- Given entries
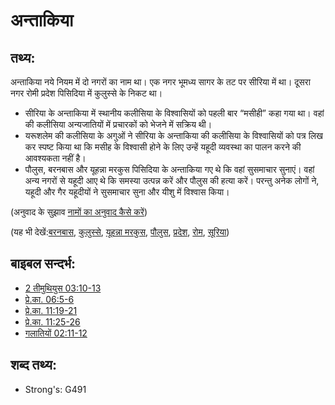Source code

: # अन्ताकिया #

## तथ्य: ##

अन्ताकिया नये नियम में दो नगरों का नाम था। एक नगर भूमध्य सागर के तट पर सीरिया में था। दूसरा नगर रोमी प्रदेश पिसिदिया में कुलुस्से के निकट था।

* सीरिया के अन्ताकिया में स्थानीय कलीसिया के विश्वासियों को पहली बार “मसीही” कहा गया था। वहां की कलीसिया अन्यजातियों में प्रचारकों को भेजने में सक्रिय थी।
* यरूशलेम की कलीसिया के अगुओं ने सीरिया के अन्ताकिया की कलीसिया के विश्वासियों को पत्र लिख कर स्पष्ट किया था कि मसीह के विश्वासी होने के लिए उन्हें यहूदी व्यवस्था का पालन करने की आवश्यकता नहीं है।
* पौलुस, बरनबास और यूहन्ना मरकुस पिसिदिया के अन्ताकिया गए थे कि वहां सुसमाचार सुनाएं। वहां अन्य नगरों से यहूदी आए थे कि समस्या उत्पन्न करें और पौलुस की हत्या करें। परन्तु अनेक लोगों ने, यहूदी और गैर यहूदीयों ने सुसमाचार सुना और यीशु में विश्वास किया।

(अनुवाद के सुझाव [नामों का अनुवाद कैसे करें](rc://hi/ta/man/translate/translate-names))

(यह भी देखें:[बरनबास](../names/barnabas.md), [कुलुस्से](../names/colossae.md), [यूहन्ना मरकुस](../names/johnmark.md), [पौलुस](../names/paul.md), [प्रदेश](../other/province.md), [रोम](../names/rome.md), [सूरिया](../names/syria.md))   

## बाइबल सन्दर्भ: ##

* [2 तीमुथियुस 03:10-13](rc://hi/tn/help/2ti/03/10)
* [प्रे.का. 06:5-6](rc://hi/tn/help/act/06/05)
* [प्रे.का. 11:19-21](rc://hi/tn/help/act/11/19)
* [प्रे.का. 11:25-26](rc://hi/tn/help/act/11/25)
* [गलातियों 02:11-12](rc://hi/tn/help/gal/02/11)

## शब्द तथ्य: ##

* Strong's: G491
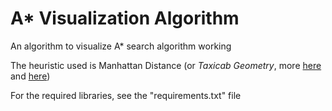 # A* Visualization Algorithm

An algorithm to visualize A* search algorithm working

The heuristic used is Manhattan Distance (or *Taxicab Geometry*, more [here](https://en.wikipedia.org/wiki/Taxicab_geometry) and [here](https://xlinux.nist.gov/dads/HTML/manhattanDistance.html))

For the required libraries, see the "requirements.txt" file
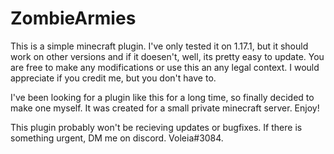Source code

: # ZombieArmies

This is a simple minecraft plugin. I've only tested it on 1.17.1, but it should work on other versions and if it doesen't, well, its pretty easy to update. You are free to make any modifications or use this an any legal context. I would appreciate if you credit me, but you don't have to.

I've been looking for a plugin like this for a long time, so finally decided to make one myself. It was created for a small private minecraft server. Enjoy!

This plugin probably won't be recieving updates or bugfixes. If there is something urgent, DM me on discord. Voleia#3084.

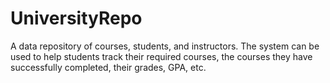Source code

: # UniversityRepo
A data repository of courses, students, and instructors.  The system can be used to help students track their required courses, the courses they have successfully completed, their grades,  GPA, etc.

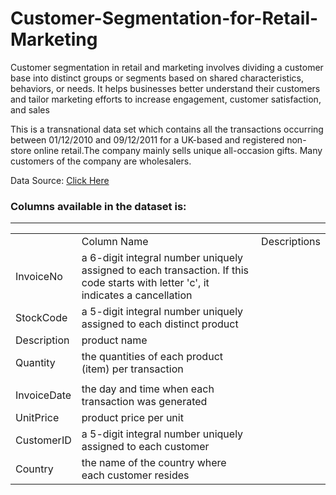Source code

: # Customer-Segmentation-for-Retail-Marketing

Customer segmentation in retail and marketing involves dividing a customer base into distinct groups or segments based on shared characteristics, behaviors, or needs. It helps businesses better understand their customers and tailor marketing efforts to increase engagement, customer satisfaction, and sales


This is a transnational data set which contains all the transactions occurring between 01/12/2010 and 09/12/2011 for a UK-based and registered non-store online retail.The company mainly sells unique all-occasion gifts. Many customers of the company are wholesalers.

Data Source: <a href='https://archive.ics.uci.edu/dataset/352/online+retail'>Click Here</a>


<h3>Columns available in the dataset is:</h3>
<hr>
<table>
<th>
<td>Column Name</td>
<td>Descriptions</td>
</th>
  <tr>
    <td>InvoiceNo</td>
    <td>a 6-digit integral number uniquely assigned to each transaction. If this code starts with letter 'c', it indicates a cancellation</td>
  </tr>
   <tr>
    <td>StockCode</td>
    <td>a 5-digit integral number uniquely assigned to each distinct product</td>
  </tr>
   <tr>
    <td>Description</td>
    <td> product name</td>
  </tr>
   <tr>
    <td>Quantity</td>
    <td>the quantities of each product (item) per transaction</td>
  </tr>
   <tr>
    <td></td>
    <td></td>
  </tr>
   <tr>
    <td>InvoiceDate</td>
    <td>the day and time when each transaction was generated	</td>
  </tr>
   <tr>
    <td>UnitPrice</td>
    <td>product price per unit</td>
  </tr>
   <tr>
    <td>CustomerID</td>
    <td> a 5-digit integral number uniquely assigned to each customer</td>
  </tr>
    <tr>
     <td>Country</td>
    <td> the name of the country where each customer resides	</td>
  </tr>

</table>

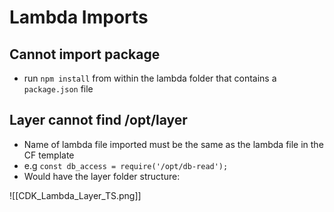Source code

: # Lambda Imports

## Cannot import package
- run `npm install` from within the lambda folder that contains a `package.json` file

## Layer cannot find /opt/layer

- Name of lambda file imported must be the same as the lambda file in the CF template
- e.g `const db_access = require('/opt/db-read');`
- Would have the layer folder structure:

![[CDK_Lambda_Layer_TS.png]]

- Task objective
Please output, exactly as written, the lines above from the one holding "## बाइबल सन्दर्भ: ##" through the one holding "The heuristic used", both included, with the pictures omitted.

- Completed exercise
## बाइबल सन्दर्भ: ##

* [2 तीमुथियुस 03:10-13](rc://hi/tn/help/2ti/03/10)
* [प्रे.का. 06:5-6](rc://hi/tn/help/act/06/05)
* [प्रे.का. 11:19-21](rc://hi/tn/help/act/11/19)
* [प्रे.का. 11:25-26](rc://hi/tn/help/act/11/25)
* [गलातियों 02:11-12](rc://hi/tn/help/gal/02/11)

## शब्द तथ्य: ##

* Strong's: G491
 # A* Visualization Algorithm

An algorithm to visualize A* search algorithm working

The heuristic used is Manhattan Distance (or *Taxicab Geometry*, more [here](https://en.wikipedia.org/wiki/Taxicab_geometry) and [here](https://xlinux.nist.gov/dads/HTML/manhattanDistance.html))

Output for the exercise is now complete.